WORK ITEM
Retype every line from the start of the entries below down to the line with "Code Samples (Códigos", both ends included; skip the pictures.

RECORDS SUPPLIED
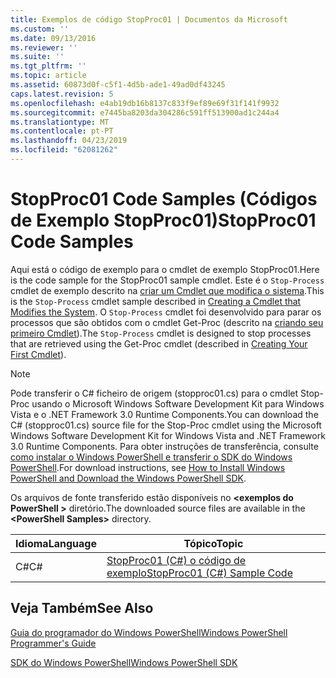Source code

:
```yaml
---
title: Exemplos de código StopProc01 | Documentos da Microsoft
ms.custom: ''
ms.date: 09/13/2016
ms.reviewer: ''
ms.suite: ''
ms.tgt_pltfrm: ''
ms.topic: article
ms.assetid: 60873d0f-c5f1-4d5b-ade1-49ad0df43245
caps.latest.revision: 5
ms.openlocfilehash: e4ab19db16b8137c833f9ef89e69f31f141f9932
ms.sourcegitcommit: e7445ba8203da304286c591ff513900ad1c244a4
ms.translationtype: MT
ms.contentlocale: pt-PT
ms.lasthandoff: 04/23/2019
ms.locfileid: "62081262"
---
```

# <a name="stopproc01-code-samples"></a><span data-ttu-id="50327-102">StopProc01 Code Samples (Códigos de Exemplo StopProc01)</span><span class="sxs-lookup"><span data-stu-id="50327-102">StopProc01 Code Samples</span></span>

<span data-ttu-id="50327-103">Aqui está o código de exemplo para o cmdlet de exemplo StopProc01.</span><span class="sxs-lookup"><span data-stu-id="50327-103">Here is the code sample for the StopProc01 sample cmdlet.</span></span> <span data-ttu-id="50327-104">Este é o `Stop-Process` cmdlet de exemplo descrito na [criar um Cmdlet que modifica o sistema](../cmdlet/creating-a-cmdlet-that-modifies-the-system.md).</span><span class="sxs-lookup"><span data-stu-id="50327-104">This is the `Stop-Process` cmdlet sample described in [Creating a Cmdlet that Modifies the System](../cmdlet/creating-a-cmdlet-that-modifies-the-system.md).</span></span> <span data-ttu-id="50327-105">O `Stop-Process` cmdlet foi desenvolvido para parar os processos que são obtidos com o cmdlet Get-Proc (descrito na [criando seu primeiro Cmdlet](../cmdlet/creating-a-cmdlet-without-parameters.md)).</span><span class="sxs-lookup"><span data-stu-id="50327-105">The `Stop-Process` cmdlet is designed to stop processes that are retrieved using the Get-Proc cmdlet (described in [Creating Your First Cmdlet](../cmdlet/creating-a-cmdlet-without-parameters.md)).</span></span>

> [!NOTE]
> <span data-ttu-id="50327-106">Pode transferir o C# ficheiro de origem (stopproc01.cs) para o cmdlet Stop-Proc usando o Microsoft Windows Software Development Kit para Windows Vista e o .NET Framework 3.0 Runtime Components.</span><span class="sxs-lookup"><span data-stu-id="50327-106">You can download the C# (stopproc01.cs) source file for the Stop-Proc cmdlet using the Microsoft Windows Software Development Kit for Windows Vista and .NET Framework 3.0 Runtime Components.</span></span> <span data-ttu-id="50327-107">Para obter instruções de transferência, consulte [como instalar o Windows PowerShell e transferir o SDK do Windows PowerShell](/powershell/developer/installing-the-windows-powershell-sdk).</span><span class="sxs-lookup"><span data-stu-id="50327-107">For download instructions, see [How to Install Windows PowerShell and Download the Windows PowerShell SDK](/powershell/developer/installing-the-windows-powershell-sdk).</span></span>
>
> <span data-ttu-id="50327-108">Os arquivos de fonte transferido estão disponíveis no  **\<exemplos do PowerShell >** diretório.</span><span class="sxs-lookup"><span data-stu-id="50327-108">The downloaded source files are available in the **\<PowerShell Samples>** directory.</span></span>

|<span data-ttu-id="50327-109">Idioma</span><span class="sxs-lookup"><span data-stu-id="50327-109">Language</span></span>|<span data-ttu-id="50327-110">Tópico</span><span class="sxs-lookup"><span data-stu-id="50327-110">Topic</span></span>|
|--------------|-----------|
|<span data-ttu-id="50327-111">C#</span><span class="sxs-lookup"><span data-stu-id="50327-111">C#</span></span>|[<span data-ttu-id="50327-112">StopProc01 (C#) o código de exemplo</span><span class="sxs-lookup"><span data-stu-id="50327-112">StopProc01 (C#) Sample Code</span></span>](./stopproc01-csharp-sample-code.md)|

## <a name="see-also"></a><span data-ttu-id="50327-113">Veja Também</span><span class="sxs-lookup"><span data-stu-id="50327-113">See Also</span></span>

[<span data-ttu-id="50327-114">Guia do programador do Windows PowerShell</span><span class="sxs-lookup"><span data-stu-id="50327-114">Windows PowerShell Programmer's Guide</span></span>](./windows-powershell-programmer-s-guide.md)

[<span data-ttu-id="50327-115">SDK do Windows PowerShell</span><span class="sxs-lookup"><span data-stu-id="50327-115">Windows PowerShell SDK</span></span>](../windows-powershell-reference.md)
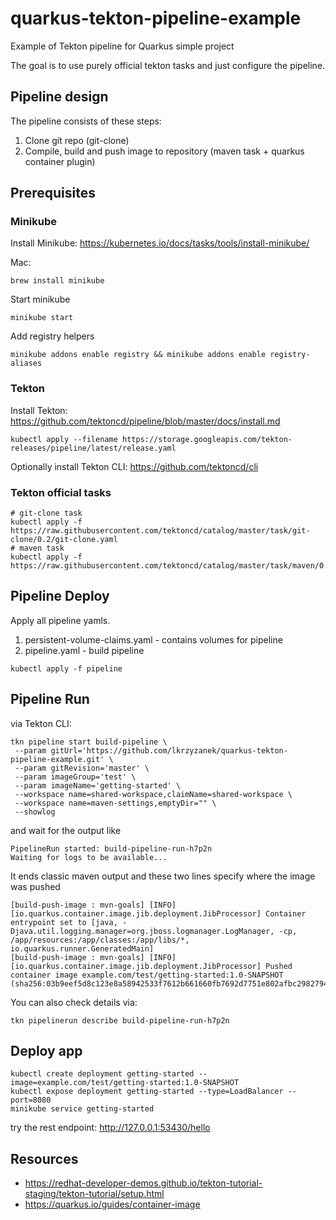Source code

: # quarkus-tekton-pipeline-example
Example of Tekton pipeline for Quarkus simple project

The goal is to use purely official tekton tasks and just configure the pipeline.

## Pipeline design

The pipeline consists of these steps:

1. Clone git repo (git-clone)
2. Compile, build and push image to repository (maven task + quarkus container plugin)

## Prerequisites

### Minikube
Install Minikube: https://kubernetes.io/docs/tasks/tools/install-minikube/

Mac:
```
brew install minikube
```
Start minikube
```
minikube start
```

Add registry helpers
```
minikube addons enable registry && minikube addons enable registry-aliases
```

### Tekton
Install Tekton: https://github.com/tektoncd/pipeline/blob/master/docs/install.md

```
kubectl apply --filename https://storage.googleapis.com/tekton-releases/pipeline/latest/release.yaml
```

Optionally install Tekton CLI: https://github.com/tektoncd/cli

### Tekton official tasks

```
# git-clone task
kubectl apply -f https://raw.githubusercontent.com/tektoncd/catalog/master/task/git-clone/0.2/git-clone.yaml
# maven task
kubectl apply -f https://raw.githubusercontent.com/tektoncd/catalog/master/task/maven/0.2/maven.yaml
```

## Pipeline Deploy
Apply all pipeline yamls.
1. persistent-volume-claims.yaml - contains volumes for pipeline
2. pipeline.yaml - build pipeline

```
kubectl apply -f pipeline
```
## Pipeline Run

via Tekton CLI:
```
tkn pipeline start build-pipeline \
 --param gitUrl='https://github.com/lkrzyzanek/quarkus-tekton-pipeline-example.git' \
 --param gitRevision='master' \
 --param imageGroup='test' \
 --param imageName='getting-started' \
 --workspace name=shared-workspace,claimName=shared-workspace \
 --workspace name=maven-settings,emptyDir="" \
 --showlog
```

and wait for the output like
```
PipelineRun started: build-pipeline-run-h7p2n
Waiting for logs to be available...
```
It ends classic maven output and these two lines specify where the image was pushed 
```
[build-push-image : mvn-goals] [INFO] [io.quarkus.container.image.jib.deployment.JibProcessor] Container entrypoint set to [java, -Djava.util.logging.manager=org.jboss.logmanager.LogManager, -cp, /app/resources:/app/classes:/app/libs/*, io.quarkus.runner.GeneratedMain]
[build-push-image : mvn-goals] [INFO] [io.quarkus.container.image.jib.deployment.JibProcessor] Pushed container image example.com/test/getting-started:1.0-SNAPSHOT (sha256:03b9eef5d8c123e8a58942533f7612b661660fb7692d7751e802afbc29827946)
```

You can also check details via:
```
tkn pipelinerun describe build-pipeline-run-h7p2n
```

## Deploy app

```
kubectl create deployment getting-started --image=example.com/test/getting-started:1.0-SNAPSHOT
kubectl expose deployment getting-started --type=LoadBalancer --port=8080
minikube service getting-started
```
try the rest endpoint:
http://127.0.0.1:53430/hello

## Resources

* https://redhat-developer-demos.github.io/tekton-tutorial-staging/tekton-tutorial/setup.html
* https://quarkus.io/guides/container-image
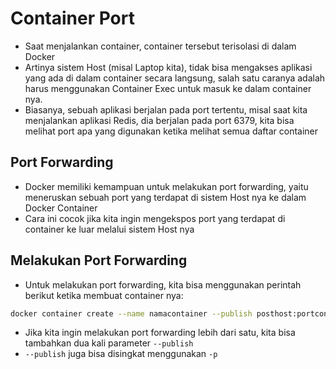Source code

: # Container Port

- Saat menjalankan container, container tersebut terisolasi di dalam Docker
- Artinya sistem Host (misal Laptop kita), tidak bisa mengakses aplikasi yang ada di dalam container secara langsung, salah satu caranya adalah harus menggunakan Container Exec untuk masuk ke dalam container nya.
- Biasanya, sebuah aplikasi berjalan pada port tertentu, misal saat kita menjalankan aplikasi Redis, dia berjalan pada port 6379, kita bisa melihat port apa yang digunakan ketika melihat semua daftar container

## Port Forwarding
- Docker memiliki kemampuan untuk melakukan port forwarding, yaitu meneruskan sebuah port yang terdapat di sistem Host nya ke dalam Docker Container
- Cara ini cocok jika kita ingin mengekspos port yang terdapat di container ke luar melalui sistem Host nya

## Melakukan Port Forwarding
- Untuk melakukan port forwarding, kita bisa menggunakan perintah berikut ketika membuat container nya:
```bash
docker container create --name namacontainer --publish posthost:portcontainer image:tag
```
- Jika kita ingin melakukan port forwarding lebih dari satu, kita bisa tambahkan dua kali parameter `--publish`
- `--publish` juga bisa disingkat menggunakan `-p`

SOLUTION TO THIS TASK
Source code

:
```yaml
---
title: Exemplos de código StopProc01 | Documentos da Microsoft
ms.custom: ''
ms.date: 09/13/2016
ms.reviewer: ''
ms.suite: ''
ms.tgt_pltfrm: ''
ms.topic: article
ms.assetid: 60873d0f-c5f1-4d5b-ade1-49ad0df43245
caps.latest.revision: 5
ms.openlocfilehash: e4ab19db16b8137c833f9ef89e69f31f141f9932
ms.sourcegitcommit: e7445ba8203da304286c591ff513900ad1c244a4
ms.translationtype: MT
ms.contentlocale: pt-PT
ms.lasthandoff: 04/23/2019
ms.locfileid: "62081262"
---
```

# <a name="stopproc01-code-samples"></a><span data-ttu-id="50327-102">StopProc01 Code Samples (Códigos de Exemplo StopProc01)</span><span class="sxs-lookup"><span data-stu-id="50327-102">StopProc01 Code Samples</span></span>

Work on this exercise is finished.